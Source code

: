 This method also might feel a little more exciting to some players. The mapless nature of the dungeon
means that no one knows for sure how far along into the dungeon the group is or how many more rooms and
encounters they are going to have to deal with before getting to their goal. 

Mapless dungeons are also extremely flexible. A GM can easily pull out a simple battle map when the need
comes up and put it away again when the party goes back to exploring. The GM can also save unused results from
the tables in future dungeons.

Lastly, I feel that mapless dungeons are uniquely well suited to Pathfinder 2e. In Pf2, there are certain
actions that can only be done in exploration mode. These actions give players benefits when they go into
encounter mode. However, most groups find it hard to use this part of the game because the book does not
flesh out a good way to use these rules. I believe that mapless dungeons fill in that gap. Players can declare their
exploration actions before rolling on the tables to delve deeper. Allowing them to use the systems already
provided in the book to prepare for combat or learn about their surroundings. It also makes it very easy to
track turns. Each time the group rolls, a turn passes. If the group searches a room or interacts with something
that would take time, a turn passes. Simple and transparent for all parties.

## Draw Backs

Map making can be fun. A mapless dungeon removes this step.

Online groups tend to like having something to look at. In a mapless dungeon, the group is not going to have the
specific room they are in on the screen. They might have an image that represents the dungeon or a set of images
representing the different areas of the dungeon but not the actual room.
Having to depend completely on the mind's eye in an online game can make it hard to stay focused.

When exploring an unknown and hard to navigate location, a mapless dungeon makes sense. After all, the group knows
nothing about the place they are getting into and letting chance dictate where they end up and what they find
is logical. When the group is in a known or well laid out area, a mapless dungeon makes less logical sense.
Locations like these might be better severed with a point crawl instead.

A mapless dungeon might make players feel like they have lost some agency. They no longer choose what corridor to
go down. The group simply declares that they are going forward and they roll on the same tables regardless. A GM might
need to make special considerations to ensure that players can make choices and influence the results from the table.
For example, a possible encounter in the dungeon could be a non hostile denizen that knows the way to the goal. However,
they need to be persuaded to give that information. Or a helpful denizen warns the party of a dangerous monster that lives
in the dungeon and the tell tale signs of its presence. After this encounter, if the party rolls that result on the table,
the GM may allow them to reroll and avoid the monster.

■ ■ ■ ■

→ WHAT YOU NEED TO DO: Retyping the whole listing exactly is the task here.

→ OUTPUT OF THE EXERCISE:
Source code

: This method also might feel a little more exciting to some players. The mapless nature of the dungeon
means that no one knows for sure how far along into the dungeon the group is or how many more rooms and
encounters they are going to have to deal with before getting to their goal. 

Mapless dungeons are also extremely flexible. A GM can easily pull out a simple battle map when the need
comes up and put it away again when the party goes back to exploring. The GM can also save unused results from
the tables in future dungeons.

Lastly, I feel that mapless dungeons are uniquely well suited to Pathfinder 2e. In Pf2, there are certain
actions that can only be done in exploration mode. These actions give players benefits when they go into
encounter mode. However, most groups find it hard to use this part of the game because the book does not
flesh out a good way to use these rules. I believe that mapless dungeons fill in that gap. Players can declare their
exploration actions before rolling on the tables to delve deeper. Allowing them to use the systems already
provided in the book to prepare for combat or learn about their surroundings. It also makes it very easy to
track turns. Each time the group rolls, a turn passes. If the group searches a room or interacts with something
that would take time, a turn passes. Simple and transparent for all parties.

## Draw Backs

Map making can be fun. A mapless dungeon removes this step.

Online groups tend to like having something to look at. In a mapless dungeon, the group is not going to have the
specific room they are in on the screen. They might have an image that represents the dungeon or a set of images
representing the different areas of the dungeon but not the actual room.
Having to depend completely on the mind's eye in an online game can make it hard to stay focused.

When exploring an unknown and hard to navigate location, a mapless dungeon makes sense. After all, the group knows
nothing about the place they are getting into and letting chance dictate where they end up and what they find
is logical. When the group is in a known or well laid out area, a mapless dungeon makes less logical sense.
Locations like these might be better severed with a point crawl instead.

A mapless dungeon might make players feel like they have lost some agency. They no longer choose what corridor to
go down. The group simply declares that they are going forward and they roll on the same tables regardless. A GM might
need to make special considerations to ensure that players can make choices and influence the results from the table.
For example, a possible encounter in the dungeon could be a non hostile denizen that knows the way to the goal. However,
they need to be persuaded to give that information. Or a helpful denizen warns the party of a dangerous monster that lives
in the dungeon and the tell tale signs of its presence. After this encounter, if the party rolls that result on the table,
the GM may allow them to reroll and avoid the monster.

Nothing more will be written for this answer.